All lines between the start of the listing below and the line containing "by (9.17), and the second is", inclusive, must be repeated exactly.

---*---

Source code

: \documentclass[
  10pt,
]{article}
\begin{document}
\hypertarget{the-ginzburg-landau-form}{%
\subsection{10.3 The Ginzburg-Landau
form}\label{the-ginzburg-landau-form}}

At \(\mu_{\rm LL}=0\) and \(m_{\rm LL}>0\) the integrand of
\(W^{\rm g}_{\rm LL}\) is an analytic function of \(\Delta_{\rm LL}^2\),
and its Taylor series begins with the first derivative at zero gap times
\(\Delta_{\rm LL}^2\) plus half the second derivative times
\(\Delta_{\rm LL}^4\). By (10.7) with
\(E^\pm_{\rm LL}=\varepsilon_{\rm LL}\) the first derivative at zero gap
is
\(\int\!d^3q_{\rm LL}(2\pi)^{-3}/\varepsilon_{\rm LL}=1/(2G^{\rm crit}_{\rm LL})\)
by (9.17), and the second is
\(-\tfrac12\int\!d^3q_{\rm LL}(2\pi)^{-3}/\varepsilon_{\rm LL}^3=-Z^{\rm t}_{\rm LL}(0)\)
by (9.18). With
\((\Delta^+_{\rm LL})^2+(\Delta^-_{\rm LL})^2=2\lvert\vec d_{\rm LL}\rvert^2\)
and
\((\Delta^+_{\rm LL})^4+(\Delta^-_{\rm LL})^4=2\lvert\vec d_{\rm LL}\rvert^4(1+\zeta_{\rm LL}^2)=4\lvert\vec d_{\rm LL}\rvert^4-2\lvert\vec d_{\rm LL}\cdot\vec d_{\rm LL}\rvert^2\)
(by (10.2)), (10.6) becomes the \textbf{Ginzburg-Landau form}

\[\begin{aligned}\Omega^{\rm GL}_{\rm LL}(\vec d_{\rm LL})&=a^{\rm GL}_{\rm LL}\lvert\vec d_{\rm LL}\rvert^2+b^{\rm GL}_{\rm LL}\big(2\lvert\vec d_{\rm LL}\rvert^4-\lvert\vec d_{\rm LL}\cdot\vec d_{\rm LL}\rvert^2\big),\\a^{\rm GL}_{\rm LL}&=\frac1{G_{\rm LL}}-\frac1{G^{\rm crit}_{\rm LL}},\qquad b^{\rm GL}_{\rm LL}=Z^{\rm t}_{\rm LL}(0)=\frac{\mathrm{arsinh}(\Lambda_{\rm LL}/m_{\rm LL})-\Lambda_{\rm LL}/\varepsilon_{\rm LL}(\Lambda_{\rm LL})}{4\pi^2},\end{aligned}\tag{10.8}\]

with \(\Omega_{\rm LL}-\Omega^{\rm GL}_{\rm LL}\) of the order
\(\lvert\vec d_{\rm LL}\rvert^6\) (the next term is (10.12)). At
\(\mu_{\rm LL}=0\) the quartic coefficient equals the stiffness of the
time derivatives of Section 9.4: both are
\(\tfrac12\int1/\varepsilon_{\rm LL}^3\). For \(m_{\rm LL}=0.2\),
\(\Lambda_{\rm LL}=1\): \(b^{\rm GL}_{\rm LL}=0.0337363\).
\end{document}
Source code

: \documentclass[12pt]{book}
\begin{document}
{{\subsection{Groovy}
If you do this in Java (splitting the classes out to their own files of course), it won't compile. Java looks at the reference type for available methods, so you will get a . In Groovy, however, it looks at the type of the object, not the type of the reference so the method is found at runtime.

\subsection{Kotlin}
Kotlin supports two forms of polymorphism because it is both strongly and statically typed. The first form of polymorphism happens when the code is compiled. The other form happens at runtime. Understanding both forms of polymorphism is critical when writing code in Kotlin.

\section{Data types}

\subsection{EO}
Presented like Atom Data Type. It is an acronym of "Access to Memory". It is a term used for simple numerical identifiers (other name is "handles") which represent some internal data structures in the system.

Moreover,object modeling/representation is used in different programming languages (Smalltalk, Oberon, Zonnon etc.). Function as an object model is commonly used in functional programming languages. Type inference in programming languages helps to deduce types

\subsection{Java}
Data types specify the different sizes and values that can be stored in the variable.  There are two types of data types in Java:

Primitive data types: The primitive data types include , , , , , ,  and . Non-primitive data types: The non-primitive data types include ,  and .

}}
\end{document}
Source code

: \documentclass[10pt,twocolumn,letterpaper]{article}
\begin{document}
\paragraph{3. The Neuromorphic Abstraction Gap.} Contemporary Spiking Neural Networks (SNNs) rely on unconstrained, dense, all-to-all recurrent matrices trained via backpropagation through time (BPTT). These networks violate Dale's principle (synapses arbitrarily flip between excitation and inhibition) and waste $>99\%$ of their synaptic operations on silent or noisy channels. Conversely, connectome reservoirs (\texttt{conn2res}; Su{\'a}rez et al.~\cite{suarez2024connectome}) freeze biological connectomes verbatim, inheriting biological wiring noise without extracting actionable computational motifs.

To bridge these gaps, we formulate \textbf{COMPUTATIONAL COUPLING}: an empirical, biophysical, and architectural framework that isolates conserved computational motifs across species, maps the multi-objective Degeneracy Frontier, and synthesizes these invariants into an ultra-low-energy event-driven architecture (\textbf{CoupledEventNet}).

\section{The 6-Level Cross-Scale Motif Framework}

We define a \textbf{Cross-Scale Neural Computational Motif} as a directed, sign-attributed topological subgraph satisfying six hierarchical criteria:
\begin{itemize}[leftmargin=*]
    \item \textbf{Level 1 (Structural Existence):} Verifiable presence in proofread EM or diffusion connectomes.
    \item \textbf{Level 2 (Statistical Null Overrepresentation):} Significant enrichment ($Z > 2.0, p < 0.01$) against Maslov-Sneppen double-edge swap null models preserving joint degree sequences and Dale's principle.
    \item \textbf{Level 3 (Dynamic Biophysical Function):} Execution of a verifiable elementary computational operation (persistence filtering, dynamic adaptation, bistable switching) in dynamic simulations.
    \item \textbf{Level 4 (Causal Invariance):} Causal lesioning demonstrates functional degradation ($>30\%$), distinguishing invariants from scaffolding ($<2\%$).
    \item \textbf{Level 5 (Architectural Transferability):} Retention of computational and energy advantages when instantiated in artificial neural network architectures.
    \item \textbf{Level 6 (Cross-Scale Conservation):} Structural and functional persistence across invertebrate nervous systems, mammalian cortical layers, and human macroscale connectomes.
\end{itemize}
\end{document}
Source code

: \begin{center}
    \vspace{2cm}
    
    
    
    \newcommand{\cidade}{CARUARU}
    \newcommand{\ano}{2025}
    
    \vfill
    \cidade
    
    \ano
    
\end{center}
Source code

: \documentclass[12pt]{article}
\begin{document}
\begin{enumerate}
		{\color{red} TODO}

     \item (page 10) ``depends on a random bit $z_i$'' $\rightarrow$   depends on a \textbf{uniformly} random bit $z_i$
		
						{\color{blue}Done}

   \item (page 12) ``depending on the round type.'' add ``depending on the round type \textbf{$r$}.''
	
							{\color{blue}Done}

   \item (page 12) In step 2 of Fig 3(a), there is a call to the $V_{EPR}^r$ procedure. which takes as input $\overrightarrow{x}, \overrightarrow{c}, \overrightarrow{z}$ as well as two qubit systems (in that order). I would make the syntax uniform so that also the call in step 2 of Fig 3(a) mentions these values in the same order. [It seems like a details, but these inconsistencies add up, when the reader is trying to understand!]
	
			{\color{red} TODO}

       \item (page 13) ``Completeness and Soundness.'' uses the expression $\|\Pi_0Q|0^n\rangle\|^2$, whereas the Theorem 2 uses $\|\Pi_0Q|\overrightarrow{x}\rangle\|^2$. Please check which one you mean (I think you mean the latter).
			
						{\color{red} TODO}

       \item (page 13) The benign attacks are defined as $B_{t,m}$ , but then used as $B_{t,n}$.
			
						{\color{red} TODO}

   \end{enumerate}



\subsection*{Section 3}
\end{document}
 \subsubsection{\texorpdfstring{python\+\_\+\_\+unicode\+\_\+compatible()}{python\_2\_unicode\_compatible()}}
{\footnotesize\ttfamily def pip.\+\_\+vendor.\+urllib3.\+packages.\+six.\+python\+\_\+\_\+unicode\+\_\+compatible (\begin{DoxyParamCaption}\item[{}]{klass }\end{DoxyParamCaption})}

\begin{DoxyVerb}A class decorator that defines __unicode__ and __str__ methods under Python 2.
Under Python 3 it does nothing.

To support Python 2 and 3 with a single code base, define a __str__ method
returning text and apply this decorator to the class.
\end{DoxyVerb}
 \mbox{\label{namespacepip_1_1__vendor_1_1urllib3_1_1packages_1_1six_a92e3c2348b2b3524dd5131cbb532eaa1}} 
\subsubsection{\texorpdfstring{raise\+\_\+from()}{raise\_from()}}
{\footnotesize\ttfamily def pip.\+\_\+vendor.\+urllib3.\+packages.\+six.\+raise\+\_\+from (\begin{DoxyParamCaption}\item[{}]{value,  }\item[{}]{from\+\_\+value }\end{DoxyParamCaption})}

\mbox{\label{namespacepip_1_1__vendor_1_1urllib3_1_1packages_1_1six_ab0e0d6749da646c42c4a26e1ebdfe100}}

---*---

## WRITTEN ANSWER
Source code

: \documentclass[
  10pt,
]{article}
\begin{document}
\hypertarget{the-ginzburg-landau-form}{%
\subsection{10.3 The Ginzburg-Landau
form}\label{the-ginzburg-landau-form}}

At \(\mu_{\rm LL}=0\) and \(m_{\rm LL}>0\) the integrand of
\(W^{\rm g}_{\rm LL}\) is an analytic function of \(\Delta_{\rm LL}^2\),
and its Taylor series begins with the first derivative at zero gap times
\(\Delta_{\rm LL}^2\) plus half the second derivative times
\(\Delta_{\rm LL}^4\). By (10.7) with
\(E^\pm_{\rm LL}=\varepsilon_{\rm LL}\) the first derivative at zero gap
is
\(\int\!d^3q_{\rm LL}(2\pi)^{-3}/\varepsilon_{\rm LL}=1/(2G^{\rm crit}_{\rm LL})\)
by (9.17), and the second is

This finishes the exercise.